Ok, so here's how I think about it. Stock is roughly ~4" uptravel/~4" downtravel in front. Anything over that is an improvement.
So take lift height (3"), divide by two (1.5"), and use that as a starting point for bumpstops and choosing shocks. 2" lift, 1" extension, 4" lift / 2" extension, etc. Now, try to pick a shock that gives you a 50/50 to 60/40 travel ratio around that. So you know 1.5" bumpstop extension with a 3" lift gain over stock gives you 1.5" additional uptravel over stock...so call it ~5.5" uptravel total. That means you want a shock around 10" travel, for ~5" up and ~5" down. You also know the stock compressed shock length ~13.50" or so, 13.50" + 1.5" = 15". So the max compressed shock length you can run with 1.5" bumpstop extension is 15". So look for a shock length at 15" or slightly under, with ~10" travel.
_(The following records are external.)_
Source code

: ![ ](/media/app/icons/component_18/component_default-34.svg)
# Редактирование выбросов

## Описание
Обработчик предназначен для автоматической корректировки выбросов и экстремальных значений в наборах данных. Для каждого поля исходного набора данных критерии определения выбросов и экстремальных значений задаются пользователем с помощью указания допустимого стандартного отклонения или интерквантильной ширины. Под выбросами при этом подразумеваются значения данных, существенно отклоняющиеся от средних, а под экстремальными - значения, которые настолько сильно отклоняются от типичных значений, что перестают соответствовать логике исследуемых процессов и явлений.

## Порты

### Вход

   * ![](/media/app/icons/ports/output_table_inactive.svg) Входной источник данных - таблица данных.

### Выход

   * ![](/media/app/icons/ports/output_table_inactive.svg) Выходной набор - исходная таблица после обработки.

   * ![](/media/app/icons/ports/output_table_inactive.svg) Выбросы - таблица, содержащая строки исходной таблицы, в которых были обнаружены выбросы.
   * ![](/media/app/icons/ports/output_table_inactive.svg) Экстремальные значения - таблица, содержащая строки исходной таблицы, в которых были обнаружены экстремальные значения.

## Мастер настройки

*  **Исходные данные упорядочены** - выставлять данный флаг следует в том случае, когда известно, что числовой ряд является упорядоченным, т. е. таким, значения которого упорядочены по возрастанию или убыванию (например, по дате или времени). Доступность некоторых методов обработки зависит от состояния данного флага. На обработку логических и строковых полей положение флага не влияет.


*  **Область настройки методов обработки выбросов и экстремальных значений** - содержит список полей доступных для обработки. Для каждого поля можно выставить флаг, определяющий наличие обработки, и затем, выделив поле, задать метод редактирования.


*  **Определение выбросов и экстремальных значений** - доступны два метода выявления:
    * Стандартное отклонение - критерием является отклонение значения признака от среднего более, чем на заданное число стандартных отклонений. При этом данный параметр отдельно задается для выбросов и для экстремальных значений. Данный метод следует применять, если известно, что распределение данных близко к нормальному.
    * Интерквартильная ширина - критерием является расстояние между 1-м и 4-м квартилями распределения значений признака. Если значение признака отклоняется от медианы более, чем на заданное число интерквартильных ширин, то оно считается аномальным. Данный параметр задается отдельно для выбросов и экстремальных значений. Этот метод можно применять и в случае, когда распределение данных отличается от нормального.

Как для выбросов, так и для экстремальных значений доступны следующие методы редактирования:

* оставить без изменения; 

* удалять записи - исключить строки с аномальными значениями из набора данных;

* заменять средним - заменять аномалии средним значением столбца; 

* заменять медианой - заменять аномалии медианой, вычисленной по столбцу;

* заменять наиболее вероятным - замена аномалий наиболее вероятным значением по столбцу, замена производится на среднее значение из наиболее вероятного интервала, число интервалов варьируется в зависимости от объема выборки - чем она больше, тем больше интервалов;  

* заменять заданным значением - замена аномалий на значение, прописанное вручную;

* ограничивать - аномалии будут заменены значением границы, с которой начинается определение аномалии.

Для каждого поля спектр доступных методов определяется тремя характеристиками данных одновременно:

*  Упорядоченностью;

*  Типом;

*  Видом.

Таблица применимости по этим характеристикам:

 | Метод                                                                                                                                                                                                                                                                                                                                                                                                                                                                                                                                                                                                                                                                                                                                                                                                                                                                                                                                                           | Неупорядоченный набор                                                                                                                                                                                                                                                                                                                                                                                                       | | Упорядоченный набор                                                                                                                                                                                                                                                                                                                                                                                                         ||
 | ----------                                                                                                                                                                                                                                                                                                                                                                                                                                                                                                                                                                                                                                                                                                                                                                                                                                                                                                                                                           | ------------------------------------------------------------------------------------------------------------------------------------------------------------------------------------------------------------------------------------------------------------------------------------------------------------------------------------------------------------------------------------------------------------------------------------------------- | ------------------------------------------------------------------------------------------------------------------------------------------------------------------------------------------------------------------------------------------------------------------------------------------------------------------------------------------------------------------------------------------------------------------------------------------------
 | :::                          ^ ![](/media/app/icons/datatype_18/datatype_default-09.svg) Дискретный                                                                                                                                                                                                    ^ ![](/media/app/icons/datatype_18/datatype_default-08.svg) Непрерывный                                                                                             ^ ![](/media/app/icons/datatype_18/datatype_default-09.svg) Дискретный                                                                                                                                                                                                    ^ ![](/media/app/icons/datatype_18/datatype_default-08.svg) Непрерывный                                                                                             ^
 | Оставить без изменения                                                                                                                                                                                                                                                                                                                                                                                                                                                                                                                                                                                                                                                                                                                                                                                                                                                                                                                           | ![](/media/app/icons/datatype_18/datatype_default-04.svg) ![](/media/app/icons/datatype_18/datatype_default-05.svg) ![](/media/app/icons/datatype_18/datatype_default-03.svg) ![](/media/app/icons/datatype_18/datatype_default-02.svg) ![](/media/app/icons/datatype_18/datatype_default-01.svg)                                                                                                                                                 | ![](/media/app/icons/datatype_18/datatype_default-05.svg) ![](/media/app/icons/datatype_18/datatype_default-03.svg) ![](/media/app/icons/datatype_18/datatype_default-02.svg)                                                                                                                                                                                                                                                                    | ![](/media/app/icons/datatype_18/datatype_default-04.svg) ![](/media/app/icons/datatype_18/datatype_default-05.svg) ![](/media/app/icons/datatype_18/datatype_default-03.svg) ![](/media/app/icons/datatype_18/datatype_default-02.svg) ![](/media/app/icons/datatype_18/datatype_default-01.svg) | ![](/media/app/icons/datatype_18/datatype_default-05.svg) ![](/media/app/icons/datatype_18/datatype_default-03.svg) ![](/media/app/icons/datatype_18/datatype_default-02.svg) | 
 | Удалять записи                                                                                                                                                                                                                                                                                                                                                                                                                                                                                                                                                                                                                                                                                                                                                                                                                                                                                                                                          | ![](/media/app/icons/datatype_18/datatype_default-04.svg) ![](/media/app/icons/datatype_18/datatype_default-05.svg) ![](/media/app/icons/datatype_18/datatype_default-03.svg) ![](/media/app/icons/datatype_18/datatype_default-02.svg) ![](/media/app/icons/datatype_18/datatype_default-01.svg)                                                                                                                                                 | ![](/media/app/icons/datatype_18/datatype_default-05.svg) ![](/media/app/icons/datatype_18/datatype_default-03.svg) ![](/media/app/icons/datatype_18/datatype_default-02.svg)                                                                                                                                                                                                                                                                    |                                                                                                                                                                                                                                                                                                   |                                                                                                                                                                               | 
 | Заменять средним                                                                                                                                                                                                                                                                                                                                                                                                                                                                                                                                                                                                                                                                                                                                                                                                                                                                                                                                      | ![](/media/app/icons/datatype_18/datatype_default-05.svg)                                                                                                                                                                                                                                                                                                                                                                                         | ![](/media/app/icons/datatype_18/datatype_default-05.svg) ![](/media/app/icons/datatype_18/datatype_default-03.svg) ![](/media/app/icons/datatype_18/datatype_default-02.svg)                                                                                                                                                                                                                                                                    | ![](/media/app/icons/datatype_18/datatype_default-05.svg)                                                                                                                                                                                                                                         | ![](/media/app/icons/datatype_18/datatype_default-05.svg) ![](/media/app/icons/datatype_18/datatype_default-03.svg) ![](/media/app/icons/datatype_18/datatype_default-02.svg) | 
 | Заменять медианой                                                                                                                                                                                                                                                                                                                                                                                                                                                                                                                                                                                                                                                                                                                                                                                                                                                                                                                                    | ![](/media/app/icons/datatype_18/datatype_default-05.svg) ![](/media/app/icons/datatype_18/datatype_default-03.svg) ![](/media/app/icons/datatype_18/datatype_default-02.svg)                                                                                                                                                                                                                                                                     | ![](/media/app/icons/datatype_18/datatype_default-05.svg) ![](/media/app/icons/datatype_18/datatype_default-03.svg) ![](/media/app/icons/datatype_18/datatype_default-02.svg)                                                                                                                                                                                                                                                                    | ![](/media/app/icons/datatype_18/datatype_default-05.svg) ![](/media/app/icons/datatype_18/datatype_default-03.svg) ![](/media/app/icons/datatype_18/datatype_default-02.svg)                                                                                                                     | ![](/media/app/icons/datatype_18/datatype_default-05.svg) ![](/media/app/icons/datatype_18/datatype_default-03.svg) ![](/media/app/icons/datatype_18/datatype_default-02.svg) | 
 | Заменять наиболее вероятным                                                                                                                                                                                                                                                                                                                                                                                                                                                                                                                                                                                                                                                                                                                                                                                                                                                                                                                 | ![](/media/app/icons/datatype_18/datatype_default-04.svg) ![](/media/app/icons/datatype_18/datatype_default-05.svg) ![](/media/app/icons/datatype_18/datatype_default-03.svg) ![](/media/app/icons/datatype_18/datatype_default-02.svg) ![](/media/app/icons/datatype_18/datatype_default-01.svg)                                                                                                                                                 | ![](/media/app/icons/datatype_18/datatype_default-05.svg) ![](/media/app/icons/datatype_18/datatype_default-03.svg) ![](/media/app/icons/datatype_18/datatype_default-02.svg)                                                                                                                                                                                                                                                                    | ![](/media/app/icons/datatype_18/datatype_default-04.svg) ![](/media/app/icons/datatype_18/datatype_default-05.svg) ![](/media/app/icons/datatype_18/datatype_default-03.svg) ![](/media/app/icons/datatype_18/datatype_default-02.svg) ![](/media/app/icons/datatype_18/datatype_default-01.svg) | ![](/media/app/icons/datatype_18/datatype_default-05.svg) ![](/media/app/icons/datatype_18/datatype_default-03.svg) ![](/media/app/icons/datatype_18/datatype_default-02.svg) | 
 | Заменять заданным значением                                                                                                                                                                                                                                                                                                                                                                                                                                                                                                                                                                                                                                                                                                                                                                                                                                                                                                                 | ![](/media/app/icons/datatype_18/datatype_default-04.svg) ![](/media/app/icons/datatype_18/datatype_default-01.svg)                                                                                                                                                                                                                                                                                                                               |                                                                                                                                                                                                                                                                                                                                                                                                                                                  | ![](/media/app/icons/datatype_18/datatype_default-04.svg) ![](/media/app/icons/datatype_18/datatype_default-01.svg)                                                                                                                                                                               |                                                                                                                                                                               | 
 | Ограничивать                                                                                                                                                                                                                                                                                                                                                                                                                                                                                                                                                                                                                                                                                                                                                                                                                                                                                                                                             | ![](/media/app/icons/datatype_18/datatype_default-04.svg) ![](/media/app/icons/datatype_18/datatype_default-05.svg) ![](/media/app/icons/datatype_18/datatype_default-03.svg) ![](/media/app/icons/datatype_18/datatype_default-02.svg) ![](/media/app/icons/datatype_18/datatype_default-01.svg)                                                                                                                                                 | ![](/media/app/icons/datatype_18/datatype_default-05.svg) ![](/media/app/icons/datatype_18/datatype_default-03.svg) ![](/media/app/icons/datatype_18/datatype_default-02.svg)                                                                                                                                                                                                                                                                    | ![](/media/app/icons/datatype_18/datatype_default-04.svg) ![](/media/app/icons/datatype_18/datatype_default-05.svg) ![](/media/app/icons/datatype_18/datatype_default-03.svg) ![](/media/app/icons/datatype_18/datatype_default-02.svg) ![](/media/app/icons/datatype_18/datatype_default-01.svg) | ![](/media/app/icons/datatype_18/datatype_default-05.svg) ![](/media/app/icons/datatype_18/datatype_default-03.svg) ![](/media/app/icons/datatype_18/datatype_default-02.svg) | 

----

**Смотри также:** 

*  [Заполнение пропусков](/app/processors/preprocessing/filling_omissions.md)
And that's what you've done...14.6" compressed length is appropriate.
You can apply the same logic to the rear, but things get funky really quick. Pinion angle rotation changes things a bunch, and the bumpstops don't line up right...so you can end up needing different extension than your math might suggest. No big deal, just buy plenty extra and adjust it on the rig as you install everything and check full bump for clearance issues.
All of this is just theoretical starting points, and of course there are tire size clearance issues and suspension interference issues to consider as well. The above just describes addressing the shocks...you still need to figure out the rest...which may add additional bumpstop extension requirements.